◆ DIRECTIONS FOR THIS TASK ◆
In the records, find every line with the word "configurations" and copy it out.

◆ EXTRACTED INFORMATION ◆
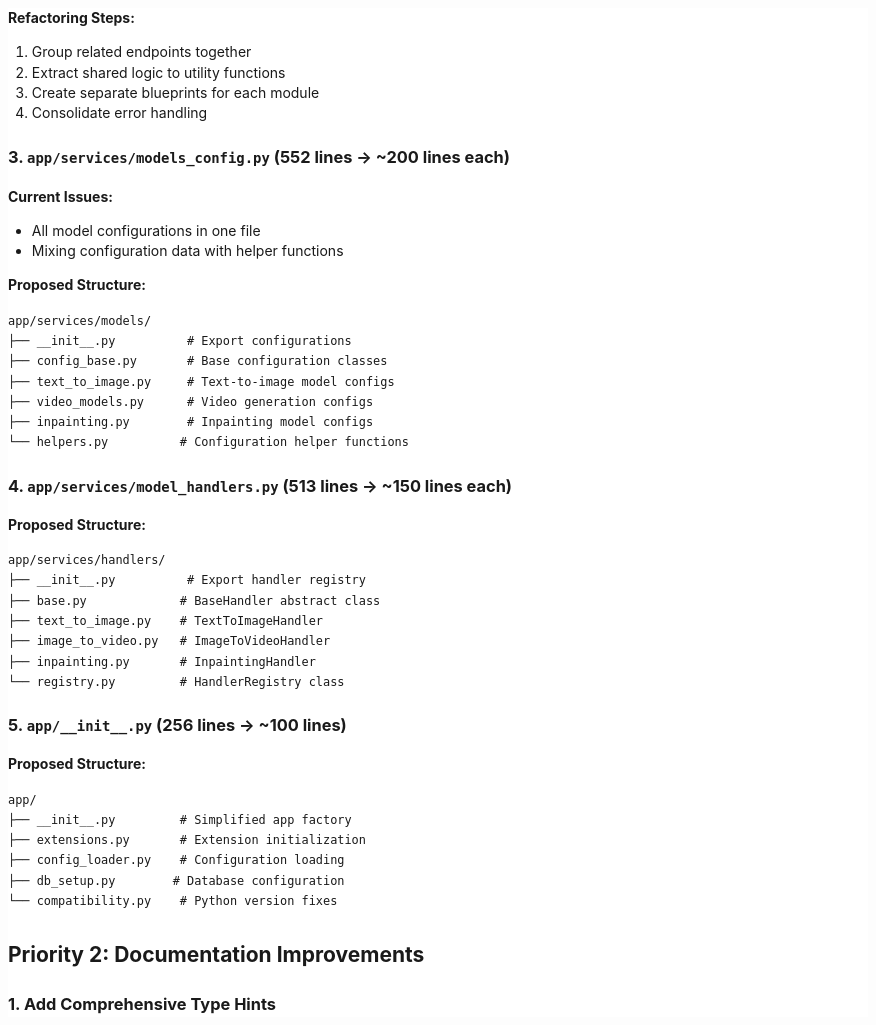 **Refactoring Steps:**
1. Group related endpoints together
2. Extract shared logic to utility functions
3. Create separate blueprints for each module
4. Consolidate error handling

### 3. `app/services/models_config.py` (552 lines → ~200 lines each)

**Current Issues:**
- All model configurations in one file
- Mixing configuration data with helper functions

**Proposed Structure:**
```
app/services/models/
├── __init__.py          # Export configurations
├── config_base.py       # Base configuration classes
├── text_to_image.py     # Text-to-image model configs
├── video_models.py      # Video generation configs
├── inpainting.py        # Inpainting model configs
└── helpers.py          # Configuration helper functions
```

### 4. `app/services/model_handlers.py` (513 lines → ~150 lines each)

**Proposed Structure:**
```
app/services/handlers/
├── __init__.py          # Export handler registry
├── base.py             # BaseHandler abstract class
├── text_to_image.py    # TextToImageHandler
├── image_to_video.py   # ImageToVideoHandler
├── inpainting.py       # InpaintingHandler
└── registry.py         # HandlerRegistry class
```

### 5. `app/__init__.py` (256 lines → ~100 lines)

**Proposed Structure:**
```
app/
├── __init__.py         # Simplified app factory
├── extensions.py       # Extension initialization
├── config_loader.py    # Configuration loading
├── db_setup.py        # Database configuration
└── compatibility.py    # Python version fixes
```

## Priority 2: Documentation Improvements

### 1. Add Comprehensive Type Hints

◆ RESPONSE BELOW ◆
- All model configurations in one file
├── __init__.py          # Export configurations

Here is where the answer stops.